The author continues digging her hole (she must have dug nearly to China by now) by adding Mormon beliefs to the mix:
Mormons teach that prayer can’t move God to change his mind about a dead person, but they endorse one very controversial post-mortem tactic. Living Mormons who have already been baptized can undergo the procedure again on behalf of someone who was not baptized into the Mormon religion during his lifetime. This practice does not automatically get a person into paradise, but it’s considered a prerequisite.
Prayer – which, it must be admitted, is a pretty passive activity – doesn’t prompt god to change his mind. But, voluntarily undergoing the rigors of surrogate baptism – a more active activity than prayer – may persuade him to release a sinner from Hell and, a bonus for god, perhaps piss off Satan too. Is there a limit to the number of surrogate baptisms one can undergo? Perhaps someone who desperately needs a job right now can consider becoming a professional baptism surrogate. It may be a good enough gig to tie one over until the economy improves.
Seemingly having nowhere else to go from this point, the author concludes her piece with a reference to some scientific prayer studies. Well, she mentions several, but only discusses one:
Christians, of course, don’t limit their prayers to the deceased—they also pray for the sick, and several recent studies have tested whether this practice contributes to recovery.
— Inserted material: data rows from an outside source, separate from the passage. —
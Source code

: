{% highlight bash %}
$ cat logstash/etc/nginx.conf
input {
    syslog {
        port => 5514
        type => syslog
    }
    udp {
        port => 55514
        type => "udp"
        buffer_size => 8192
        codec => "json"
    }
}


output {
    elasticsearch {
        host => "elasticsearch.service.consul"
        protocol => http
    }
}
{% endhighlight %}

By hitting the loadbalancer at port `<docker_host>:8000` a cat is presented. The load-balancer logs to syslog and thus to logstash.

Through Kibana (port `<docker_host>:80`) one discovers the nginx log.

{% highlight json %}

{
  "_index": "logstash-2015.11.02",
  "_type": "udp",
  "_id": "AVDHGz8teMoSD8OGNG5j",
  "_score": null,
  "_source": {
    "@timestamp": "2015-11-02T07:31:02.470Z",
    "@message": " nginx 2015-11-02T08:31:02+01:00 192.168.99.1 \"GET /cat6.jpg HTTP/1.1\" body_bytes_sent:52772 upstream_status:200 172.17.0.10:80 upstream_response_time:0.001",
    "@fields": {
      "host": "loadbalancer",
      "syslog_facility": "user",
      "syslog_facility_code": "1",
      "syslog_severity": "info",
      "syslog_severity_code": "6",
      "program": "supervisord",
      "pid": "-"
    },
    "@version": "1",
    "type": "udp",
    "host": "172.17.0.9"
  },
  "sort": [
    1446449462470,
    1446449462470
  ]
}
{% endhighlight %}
The answer appears to be no. As part of a study published in the American Heart Journal in 2006, researchers asked Christian congregations to pray for two groups of cardiac patients—the first group knew the Christians were praying on their behalf, and the second thought they might be. As a control, researchers told a third group that Christians might pray for them, but the Christians did not do so. Mortality rates were comparable across the three groups, but the unprayed-for group experienced the fewest complications.
These studies have been the subject of much debate around the Internet. If anyone wants to plunge into those waters again, be my guest. I haven’t read any of the studies myself, so I can’t comment on their methodologies or conclusions. To be honest, though, I’m not particularly interested in them anyway; discussing the purported effects of prayers offered to deities whose existence has yet to be determined is as pointless as, well, praying.